Exercise instructions: The response should consist of the data below, copied exactly, with no pictures in it.

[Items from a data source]
--------------------
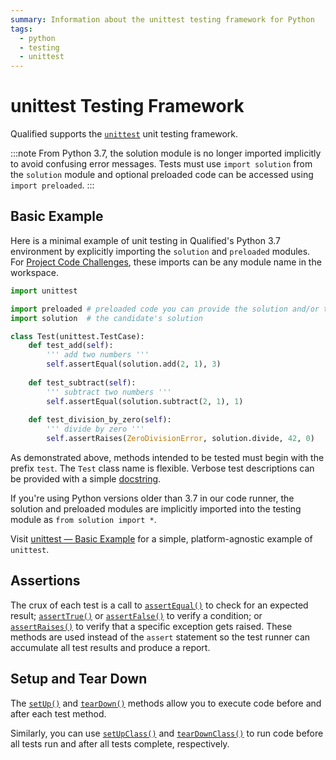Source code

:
 ```yaml
---
summary: Information about the unittest testing framework for Python
tags:
  - python
  - testing
  - unittest
---
```


# unittest Testing Framework

Qualified supports the [`unittest`](https://docs.python.org/3/library/unittest.html) unit testing framework.

:::note
From Python 3.7, the solution module is no longer imported implicitly to avoid confusing error messages. Tests must use `import solution` from the `solution` module and optional preloaded code can be accessed using `import preloaded`.
:::


## Basic Example

Here is a minimal example of unit testing in Qualified's Python 3.7 environment by explicitly importing the `solution` and `preloaded` modules. For [Project Code Challenges](/for-teams/challenges/multi-file-code), these imports can be any module name in the workspace.

```python
import unittest

import preloaded # preloaded code you can provide the solution and/or test module (omit if preloaded is empty)
import solution  # the candidate's solution

class Test(unittest.TestCase):
    def test_add(self):
        ''' add two numbers '''
        self.assertEqual(solution.add(2, 1), 3)
        
    def test_subtract(self):
        ''' subtract two numbers '''
        self.assertEqual(solution.subtract(2, 1), 1)
        
    def test_division_by_zero(self):
        ''' divide by zero '''
        self.assertRaises(ZeroDivisionError, solution.divide, 42, 0)
```

As demonstrated above, methods intended to be tested must begin with the prefix `test`. The `Test` class name is flexible. Verbose test descriptions can be provided with a simple [docstring](https://www.python.org/dev/peps/pep-0257/).

If you're using Python versions older than 3.7 in our code runner, the solution and preloaded modules are implicitly imported into the testing module as `from solution import *`.

Visit [unittest — Basic Example](https://docs.python.org/3/library/unittest.html#basic-example) for a simple, platform-agnostic example of `unittest`.

## Assertions

The crux of each test is a call to [`assertEqual()`](https://docs.python.org/3/library/unittest.html#unittest.TestCase.assertEqual) to check for an expected result; [`assertTrue()`](https://docs.python.org/3/library/unittest.html#unittest.TestCase.assertTrue) or [`assertFalse()`](https://docs.python.org/3/library/unittest.html#unittest.TestCase.assertFalse) to verify a condition; or [`assertRaises()`](https://docs.python.org/3/library/unittest.html#unittest.TestCase.assertRaises) to verify that a specific exception gets raised. These methods are used instead of the `assert` statement so the test runner can accumulate all test results and produce a report.

## Setup and Tear Down

The [`setUp()`](https://docs.python.org/3/library/unittest.html#unittest.TestCase.setUp) and [`tearDown()`](https://docs.python.org/3/library/unittest.html#unittest.TestCase.tearDown) methods allow you to execute code before and after each test method.

Similarly, you can use [`setUpClass()`](https://docs.python.org/3/library/unittest.html#unittest.TestCase.setUpClass) and [`tearDownClass()`](https://docs.python.org/3/library/unittest.html#unittest.TestCase.tearDownClass) to run code before all tests run and after all tests complete, respectively.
--------------------
Response for this exercise:
Source code

:
 ```yaml
---
summary: Information about the unittest testing framework for Python
tags:
  - python
  - testing
  - unittest
---
```


# unittest Testing Framework

Qualified supports the [`unittest`](https://docs.python.org/3/library/unittest.html) unit testing framework.

:::note
From Python 3.7, the solution module is no longer imported implicitly to avoid confusing error messages. Tests must use `import solution` from the `solution` module and optional preloaded code can be accessed using `import preloaded`.
:::


## Basic Example

Here is a minimal example of unit testing in Qualified's Python 3.7 environment by explicitly importing the `solution` and `preloaded` modules. For [Project Code Challenges](/for-teams/challenges/multi-file-code), these imports can be any module name in the workspace.

```python
import unittest

import preloaded # preloaded code you can provide the solution and/or test module (omit if preloaded is empty)
import solution  # the candidate's solution

class Test(unittest.TestCase):
    def test_add(self):
        ''' add two numbers '''
        self.assertEqual(solution.add(2, 1), 3)
        
    def test_subtract(self):
        ''' subtract two numbers '''
        self.assertEqual(solution.subtract(2, 1), 1)
        
    def test_division_by_zero(self):
        ''' divide by zero '''
        self.assertRaises(ZeroDivisionError, solution.divide, 42, 0)
```

As demonstrated above, methods intended to be tested must begin with the prefix `test`. The `Test` class name is flexible. Verbose test descriptions can be provided with a simple [docstring](https://www.python.org/dev/peps/pep-0257/).

If you're using Python versions older than 3.7 in our code runner, the solution and preloaded modules are implicitly imported into the testing module as `from solution import *`.

Visit [unittest — Basic Example](https://docs.python.org/3/library/unittest.html#basic-example) for a simple, platform-agnostic example of `unittest`.

## Assertions

The crux of each test is a call to [`assertEqual()`](https://docs.python.org/3/library/unittest.html#unittest.TestCase.assertEqual) to check for an expected result; [`assertTrue()`](https://docs.python.org/3/library/unittest.html#unittest.TestCase.assertTrue) or [`assertFalse()`](https://docs.python.org/3/library/unittest.html#unittest.TestCase.assertFalse) to verify a condition; or [`assertRaises()`](https://docs.python.org/3/library/unittest.html#unittest.TestCase.assertRaises) to verify that a specific exception gets raised. These methods are used instead of the `assert` statement so the test runner can accumulate all test results and produce a report.

## Setup and Tear Down

The [`setUp()`](https://docs.python.org/3/library/unittest.html#unittest.TestCase.setUp) and [`tearDown()`](https://docs.python.org/3/library/unittest.html#unittest.TestCase.tearDown) methods allow you to execute code before and after each test method.

Similarly, you can use [`setUpClass()`](https://docs.python.org/3/library/unittest.html#unittest.TestCase.setUpClass) and [`tearDownClass()`](https://docs.python.org/3/library/unittest.html#unittest.TestCase.tearDownClass) to run code before all tests run and after all tests complete, respectively.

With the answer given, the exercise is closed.